Jaitley informed Lok Sabha on Friday that government is determined to rationalise subsidies so as to ensure that only the vulnerable sections get its benefits.
Without proper curbs on expenditure, he said, India's fiscal deficit target for the current fiscal year will be a "daunting" task.
Jaitley, in his budget, had promised to narrow the country's fiscal deficit to 4.1 per cent of gross domestic product in the year to March 2015 from 4.5 per cent in the previous financial year.
The finance minister said in view the importance of keeping fiscal deficits under control, the government proposes to bring down major subsidies from 2.2 per cent of GDP in 2013-14 (revised estimates) to 2.03 per cent of the GDP in 2014-15 (budget estimates).
"With active policy measures / reforms of the government to contain fiscal deficit and quantum of subsidy bill it is expected that the subsidy will progressively reduce. It is proposed to keep the subsidy level at 1.7 per cent and 1.6 per cent of GDP in 2015-16 and 2016-17 respectively," he stated in a written reply.

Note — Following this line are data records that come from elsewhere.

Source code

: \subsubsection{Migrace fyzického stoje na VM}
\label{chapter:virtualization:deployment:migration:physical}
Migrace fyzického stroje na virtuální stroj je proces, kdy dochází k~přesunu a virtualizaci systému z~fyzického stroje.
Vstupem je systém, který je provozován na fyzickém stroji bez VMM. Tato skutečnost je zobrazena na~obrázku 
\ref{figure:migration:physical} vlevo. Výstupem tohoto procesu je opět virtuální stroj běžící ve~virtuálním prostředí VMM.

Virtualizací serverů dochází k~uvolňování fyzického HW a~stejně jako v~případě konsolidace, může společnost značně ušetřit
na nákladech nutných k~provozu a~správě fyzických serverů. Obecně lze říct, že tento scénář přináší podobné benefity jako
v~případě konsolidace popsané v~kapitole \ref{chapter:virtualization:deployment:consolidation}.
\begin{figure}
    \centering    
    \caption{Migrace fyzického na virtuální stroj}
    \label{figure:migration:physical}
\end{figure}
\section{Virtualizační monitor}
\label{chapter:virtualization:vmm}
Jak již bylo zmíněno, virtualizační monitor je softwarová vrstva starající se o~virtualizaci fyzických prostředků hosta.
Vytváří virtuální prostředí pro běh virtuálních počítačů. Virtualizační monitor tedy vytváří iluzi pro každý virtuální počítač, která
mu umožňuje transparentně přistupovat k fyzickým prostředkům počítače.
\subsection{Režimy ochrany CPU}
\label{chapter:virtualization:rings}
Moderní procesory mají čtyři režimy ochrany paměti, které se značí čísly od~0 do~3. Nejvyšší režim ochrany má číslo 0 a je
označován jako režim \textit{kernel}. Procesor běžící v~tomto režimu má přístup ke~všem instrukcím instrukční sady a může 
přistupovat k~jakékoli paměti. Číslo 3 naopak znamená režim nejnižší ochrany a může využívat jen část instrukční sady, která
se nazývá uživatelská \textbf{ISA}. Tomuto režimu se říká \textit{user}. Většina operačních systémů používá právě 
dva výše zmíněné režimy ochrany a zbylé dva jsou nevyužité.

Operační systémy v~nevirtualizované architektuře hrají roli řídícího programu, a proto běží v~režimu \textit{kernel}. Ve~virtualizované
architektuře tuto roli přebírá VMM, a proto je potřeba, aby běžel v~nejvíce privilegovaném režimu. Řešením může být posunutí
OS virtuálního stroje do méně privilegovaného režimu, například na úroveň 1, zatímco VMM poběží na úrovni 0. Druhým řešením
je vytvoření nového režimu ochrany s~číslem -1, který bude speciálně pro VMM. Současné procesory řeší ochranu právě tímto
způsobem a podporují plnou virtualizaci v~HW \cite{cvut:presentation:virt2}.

Economists have, meanwhile, dubbed the deficit target rather optimistic, citing weak tax receipts in a sluggish economy and high government expenditure commitments.
To a supplementary on the need to improve tax collections and recovering pending tax dues instead of slashing subsidies to improve the fiscal deficit, Jaitley said fiscal deficit is a situation which is reached when government's expenditures go out of control and there is no rise in revenue.
He said taxation has to be rationalised to make Indian products competitive. He said better saleability of products would mean increase in growth which would lead to larger revenue.
The finance minister said the present government is clear that increased taxes lead to sluggish economy.
Responding to another supplementary as to whether government will pass on to the consumers the hike in urea prices after the price of natural gas is raised, he said the question is based on a "hypothetical premise".
The new government is considering whether to increase gas prices and the decision it takes will be informed to the House, he said.
On providing subsidies or free power supply to farmers, he said, a government can spend within its means. If it borrows to spend, the next generation will have to repay the debts. Debts, he said, means more taxes.
He said since electricity is a state subject, states which can afford can give subsidy.